> [Task objective] Would you show every line from the records that holds "assets"?

> [Supplied material]
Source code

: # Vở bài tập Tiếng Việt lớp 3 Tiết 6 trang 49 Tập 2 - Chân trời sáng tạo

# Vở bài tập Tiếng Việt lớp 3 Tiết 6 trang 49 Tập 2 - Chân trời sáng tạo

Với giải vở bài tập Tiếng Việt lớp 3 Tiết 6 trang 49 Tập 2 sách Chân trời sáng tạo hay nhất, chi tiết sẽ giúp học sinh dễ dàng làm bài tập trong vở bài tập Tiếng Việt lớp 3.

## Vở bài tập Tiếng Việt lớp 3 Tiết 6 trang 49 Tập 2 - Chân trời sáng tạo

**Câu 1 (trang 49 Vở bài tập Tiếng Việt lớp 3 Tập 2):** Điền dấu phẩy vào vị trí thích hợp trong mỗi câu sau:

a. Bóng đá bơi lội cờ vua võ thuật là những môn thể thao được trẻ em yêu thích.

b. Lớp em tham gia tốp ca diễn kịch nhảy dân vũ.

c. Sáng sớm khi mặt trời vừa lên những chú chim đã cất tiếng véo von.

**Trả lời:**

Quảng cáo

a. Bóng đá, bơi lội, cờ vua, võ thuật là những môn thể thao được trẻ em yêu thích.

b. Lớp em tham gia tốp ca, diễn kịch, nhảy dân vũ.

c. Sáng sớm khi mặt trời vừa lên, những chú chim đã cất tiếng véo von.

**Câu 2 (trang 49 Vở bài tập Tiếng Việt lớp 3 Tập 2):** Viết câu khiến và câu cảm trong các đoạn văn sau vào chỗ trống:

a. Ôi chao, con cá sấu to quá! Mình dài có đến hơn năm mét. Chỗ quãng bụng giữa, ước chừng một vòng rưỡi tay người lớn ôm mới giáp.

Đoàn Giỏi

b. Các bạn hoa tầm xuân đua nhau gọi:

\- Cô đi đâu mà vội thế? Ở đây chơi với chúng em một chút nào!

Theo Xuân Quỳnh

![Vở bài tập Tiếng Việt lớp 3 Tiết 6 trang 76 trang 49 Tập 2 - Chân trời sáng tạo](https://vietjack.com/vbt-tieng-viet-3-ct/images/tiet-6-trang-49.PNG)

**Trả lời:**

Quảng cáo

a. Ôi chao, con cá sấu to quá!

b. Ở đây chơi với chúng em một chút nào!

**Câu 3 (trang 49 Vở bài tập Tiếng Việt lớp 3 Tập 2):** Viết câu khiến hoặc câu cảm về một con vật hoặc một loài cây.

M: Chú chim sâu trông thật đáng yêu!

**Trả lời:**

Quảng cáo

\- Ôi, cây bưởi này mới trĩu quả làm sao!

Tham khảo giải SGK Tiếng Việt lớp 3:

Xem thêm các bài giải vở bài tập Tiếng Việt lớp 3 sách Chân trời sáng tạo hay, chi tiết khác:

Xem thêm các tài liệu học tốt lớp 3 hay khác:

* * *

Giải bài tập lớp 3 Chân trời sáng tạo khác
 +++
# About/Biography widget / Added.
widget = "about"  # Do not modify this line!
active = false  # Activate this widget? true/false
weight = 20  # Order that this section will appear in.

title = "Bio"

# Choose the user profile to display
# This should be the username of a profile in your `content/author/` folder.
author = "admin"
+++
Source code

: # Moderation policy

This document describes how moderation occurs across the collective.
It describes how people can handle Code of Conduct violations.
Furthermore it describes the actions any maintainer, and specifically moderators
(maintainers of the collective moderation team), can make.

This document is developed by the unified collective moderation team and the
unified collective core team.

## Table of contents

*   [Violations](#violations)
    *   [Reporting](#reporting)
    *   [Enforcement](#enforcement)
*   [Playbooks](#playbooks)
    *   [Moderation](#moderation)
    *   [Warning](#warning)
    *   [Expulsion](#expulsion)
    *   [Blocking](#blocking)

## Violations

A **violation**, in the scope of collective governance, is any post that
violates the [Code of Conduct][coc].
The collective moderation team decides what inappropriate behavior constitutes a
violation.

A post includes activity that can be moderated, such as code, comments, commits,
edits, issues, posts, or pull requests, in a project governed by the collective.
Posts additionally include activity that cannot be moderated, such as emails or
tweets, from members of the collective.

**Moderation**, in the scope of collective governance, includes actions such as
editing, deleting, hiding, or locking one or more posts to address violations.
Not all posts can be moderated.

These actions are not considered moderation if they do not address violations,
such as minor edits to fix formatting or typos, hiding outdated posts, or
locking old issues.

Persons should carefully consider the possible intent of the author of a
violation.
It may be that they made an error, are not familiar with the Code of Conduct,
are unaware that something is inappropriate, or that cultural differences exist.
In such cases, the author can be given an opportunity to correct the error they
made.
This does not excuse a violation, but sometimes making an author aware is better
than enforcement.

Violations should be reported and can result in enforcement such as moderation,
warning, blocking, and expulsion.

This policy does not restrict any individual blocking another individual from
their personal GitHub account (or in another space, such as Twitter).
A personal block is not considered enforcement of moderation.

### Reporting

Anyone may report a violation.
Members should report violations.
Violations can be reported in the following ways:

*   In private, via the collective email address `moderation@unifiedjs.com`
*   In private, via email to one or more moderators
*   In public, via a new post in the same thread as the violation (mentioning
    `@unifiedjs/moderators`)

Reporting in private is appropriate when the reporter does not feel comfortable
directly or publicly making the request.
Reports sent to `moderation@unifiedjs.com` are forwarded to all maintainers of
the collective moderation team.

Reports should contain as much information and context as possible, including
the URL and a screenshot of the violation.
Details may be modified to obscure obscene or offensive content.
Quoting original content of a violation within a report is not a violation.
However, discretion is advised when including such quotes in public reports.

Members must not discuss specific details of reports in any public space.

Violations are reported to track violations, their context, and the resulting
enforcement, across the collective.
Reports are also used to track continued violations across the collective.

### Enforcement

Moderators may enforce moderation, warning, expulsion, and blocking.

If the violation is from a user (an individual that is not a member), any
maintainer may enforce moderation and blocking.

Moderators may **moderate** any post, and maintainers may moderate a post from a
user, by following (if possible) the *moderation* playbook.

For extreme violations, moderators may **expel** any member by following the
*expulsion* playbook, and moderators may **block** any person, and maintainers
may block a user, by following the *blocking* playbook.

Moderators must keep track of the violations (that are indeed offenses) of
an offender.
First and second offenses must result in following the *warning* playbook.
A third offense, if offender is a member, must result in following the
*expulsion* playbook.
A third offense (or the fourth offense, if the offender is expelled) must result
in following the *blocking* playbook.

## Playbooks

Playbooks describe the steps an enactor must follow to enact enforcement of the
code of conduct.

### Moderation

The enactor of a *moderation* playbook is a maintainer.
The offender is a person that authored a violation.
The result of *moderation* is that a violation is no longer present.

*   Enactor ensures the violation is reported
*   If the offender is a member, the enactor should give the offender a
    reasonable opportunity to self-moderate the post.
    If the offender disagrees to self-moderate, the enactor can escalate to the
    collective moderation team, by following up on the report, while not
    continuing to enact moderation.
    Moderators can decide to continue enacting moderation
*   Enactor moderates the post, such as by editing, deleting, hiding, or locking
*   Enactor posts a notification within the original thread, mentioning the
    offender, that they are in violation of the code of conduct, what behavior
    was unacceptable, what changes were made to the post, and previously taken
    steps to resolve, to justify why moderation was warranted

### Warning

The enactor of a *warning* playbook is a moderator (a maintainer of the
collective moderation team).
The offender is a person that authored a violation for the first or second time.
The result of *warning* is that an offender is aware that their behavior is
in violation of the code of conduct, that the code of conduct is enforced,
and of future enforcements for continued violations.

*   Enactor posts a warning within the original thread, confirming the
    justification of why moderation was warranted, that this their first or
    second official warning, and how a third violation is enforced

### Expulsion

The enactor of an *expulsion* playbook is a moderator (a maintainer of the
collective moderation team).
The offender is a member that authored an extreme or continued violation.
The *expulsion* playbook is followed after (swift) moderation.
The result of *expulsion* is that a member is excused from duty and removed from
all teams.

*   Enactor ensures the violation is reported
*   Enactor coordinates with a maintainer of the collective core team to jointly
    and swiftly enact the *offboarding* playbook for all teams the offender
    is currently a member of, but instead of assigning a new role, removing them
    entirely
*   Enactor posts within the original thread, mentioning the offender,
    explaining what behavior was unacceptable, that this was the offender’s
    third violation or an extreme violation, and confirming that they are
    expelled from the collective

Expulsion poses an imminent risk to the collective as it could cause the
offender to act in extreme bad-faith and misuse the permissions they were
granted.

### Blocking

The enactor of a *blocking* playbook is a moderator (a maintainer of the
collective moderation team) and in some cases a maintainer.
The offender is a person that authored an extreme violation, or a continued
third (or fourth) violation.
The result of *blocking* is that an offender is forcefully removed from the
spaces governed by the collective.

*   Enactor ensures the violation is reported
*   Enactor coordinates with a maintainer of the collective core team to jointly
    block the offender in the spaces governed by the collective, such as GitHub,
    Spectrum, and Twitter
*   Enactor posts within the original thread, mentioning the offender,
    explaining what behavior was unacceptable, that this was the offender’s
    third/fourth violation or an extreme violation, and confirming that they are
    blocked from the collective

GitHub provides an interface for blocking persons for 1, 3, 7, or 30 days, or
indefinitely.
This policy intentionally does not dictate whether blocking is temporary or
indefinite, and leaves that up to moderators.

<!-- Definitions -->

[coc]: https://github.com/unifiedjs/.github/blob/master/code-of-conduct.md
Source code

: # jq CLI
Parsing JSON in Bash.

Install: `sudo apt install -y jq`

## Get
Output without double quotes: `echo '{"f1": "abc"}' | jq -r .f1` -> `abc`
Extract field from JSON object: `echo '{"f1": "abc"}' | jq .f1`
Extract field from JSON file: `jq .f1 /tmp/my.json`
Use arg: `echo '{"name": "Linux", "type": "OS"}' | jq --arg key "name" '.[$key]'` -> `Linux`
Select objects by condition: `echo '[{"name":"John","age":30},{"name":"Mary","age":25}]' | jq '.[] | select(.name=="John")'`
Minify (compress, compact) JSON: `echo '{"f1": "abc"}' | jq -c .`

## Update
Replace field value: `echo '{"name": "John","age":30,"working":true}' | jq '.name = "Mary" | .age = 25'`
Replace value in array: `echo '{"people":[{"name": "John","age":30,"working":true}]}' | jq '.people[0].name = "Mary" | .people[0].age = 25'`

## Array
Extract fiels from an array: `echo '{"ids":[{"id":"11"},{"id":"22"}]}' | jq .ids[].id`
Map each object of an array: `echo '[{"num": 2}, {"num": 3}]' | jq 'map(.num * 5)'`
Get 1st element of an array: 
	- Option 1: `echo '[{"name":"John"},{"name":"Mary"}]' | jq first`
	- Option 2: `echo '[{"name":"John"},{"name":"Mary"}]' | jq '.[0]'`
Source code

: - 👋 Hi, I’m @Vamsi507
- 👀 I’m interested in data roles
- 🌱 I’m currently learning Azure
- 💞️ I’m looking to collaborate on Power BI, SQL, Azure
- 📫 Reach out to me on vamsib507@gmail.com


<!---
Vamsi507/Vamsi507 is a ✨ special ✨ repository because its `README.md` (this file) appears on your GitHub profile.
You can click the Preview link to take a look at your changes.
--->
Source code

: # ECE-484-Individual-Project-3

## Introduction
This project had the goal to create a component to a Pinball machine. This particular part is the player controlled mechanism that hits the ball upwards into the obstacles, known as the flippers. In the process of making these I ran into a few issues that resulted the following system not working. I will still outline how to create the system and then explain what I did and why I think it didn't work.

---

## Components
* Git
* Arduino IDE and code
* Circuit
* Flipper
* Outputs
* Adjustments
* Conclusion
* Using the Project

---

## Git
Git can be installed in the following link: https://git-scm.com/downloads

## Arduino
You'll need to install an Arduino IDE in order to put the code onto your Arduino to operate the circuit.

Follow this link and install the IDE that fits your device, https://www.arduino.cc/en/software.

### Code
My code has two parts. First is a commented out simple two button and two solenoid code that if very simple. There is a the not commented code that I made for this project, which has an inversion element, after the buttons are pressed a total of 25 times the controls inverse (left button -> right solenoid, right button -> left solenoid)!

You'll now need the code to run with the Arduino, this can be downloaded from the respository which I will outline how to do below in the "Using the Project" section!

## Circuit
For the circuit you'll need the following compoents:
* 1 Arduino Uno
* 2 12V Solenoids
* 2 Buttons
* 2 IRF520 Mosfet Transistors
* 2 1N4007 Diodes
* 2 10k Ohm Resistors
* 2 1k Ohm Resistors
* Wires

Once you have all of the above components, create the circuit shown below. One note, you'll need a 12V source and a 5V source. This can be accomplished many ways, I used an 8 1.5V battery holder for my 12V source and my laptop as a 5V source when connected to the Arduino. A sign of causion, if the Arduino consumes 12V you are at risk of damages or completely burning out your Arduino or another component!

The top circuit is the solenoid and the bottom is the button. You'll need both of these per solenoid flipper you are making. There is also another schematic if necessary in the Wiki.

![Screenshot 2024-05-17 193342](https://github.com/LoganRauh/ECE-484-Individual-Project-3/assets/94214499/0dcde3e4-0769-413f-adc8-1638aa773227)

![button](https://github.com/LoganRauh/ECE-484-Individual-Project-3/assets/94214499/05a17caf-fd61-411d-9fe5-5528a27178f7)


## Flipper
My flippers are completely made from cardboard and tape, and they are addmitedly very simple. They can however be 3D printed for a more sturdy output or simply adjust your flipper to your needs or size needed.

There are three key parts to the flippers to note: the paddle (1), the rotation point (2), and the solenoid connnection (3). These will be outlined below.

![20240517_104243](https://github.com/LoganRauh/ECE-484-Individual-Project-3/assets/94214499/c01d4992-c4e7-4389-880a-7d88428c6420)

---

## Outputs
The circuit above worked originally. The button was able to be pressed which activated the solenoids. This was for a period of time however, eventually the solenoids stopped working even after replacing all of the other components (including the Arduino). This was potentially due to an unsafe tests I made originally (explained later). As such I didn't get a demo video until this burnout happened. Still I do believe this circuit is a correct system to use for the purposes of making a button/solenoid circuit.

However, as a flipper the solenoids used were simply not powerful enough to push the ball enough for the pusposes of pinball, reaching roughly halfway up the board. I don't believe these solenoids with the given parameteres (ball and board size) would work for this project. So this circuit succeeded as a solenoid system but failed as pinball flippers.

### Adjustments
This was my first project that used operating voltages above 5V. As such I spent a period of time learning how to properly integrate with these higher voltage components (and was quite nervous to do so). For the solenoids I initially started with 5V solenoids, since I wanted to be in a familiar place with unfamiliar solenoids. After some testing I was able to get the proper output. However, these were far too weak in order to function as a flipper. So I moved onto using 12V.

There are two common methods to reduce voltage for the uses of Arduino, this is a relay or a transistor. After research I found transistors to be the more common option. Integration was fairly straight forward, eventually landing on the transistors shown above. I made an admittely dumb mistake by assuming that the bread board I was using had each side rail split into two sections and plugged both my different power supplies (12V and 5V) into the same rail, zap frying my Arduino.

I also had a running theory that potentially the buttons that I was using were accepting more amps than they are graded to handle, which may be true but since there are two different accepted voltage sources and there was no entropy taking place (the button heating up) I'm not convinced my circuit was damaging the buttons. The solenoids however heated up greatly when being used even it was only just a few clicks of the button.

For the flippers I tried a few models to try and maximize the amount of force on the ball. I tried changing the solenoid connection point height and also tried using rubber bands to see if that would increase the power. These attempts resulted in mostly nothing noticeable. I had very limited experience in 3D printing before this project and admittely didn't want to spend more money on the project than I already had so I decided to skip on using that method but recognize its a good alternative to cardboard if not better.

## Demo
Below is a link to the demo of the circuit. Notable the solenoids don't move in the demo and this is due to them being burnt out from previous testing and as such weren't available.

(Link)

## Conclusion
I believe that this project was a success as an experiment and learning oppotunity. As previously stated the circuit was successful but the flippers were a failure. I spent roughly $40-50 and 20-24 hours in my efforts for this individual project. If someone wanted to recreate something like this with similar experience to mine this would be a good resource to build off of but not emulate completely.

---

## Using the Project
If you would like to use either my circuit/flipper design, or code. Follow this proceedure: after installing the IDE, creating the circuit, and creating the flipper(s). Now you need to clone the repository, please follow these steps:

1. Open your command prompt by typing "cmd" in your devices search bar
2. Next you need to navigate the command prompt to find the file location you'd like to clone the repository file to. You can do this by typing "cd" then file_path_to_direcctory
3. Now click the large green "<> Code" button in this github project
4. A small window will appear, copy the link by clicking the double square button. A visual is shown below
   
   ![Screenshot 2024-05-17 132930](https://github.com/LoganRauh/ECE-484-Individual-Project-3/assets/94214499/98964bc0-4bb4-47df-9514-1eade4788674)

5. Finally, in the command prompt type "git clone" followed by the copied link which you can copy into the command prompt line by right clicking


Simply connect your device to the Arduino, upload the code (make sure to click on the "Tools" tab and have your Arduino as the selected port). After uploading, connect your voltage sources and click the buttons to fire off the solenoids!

> [Exercise response]
![Screenshot 2024-05-17 193342](https://github.com/LoganRauh/ECE-484-Individual-Project-3/assets/94214499/0dcde3e4-0769-413f-adc8-1638aa773227)
![button](https://github.com/LoganRauh/ECE-484-Individual-Project-3/assets/94214499/05a17caf-fd61-411d-9fe5-5528a27178f7)
![20240517_104243](https://github.com/LoganRauh/ECE-484-Individual-Project-3/assets/94214499/c01d4992-c4e7-4389-880a-7d88428c6420)
   ![Screenshot 2024-05-17 132930](https://github.com/LoganRauh/ECE-484-Individual-Project-3/assets/94214499/98964bc0-4bb4-47df-9514-1eade4788674)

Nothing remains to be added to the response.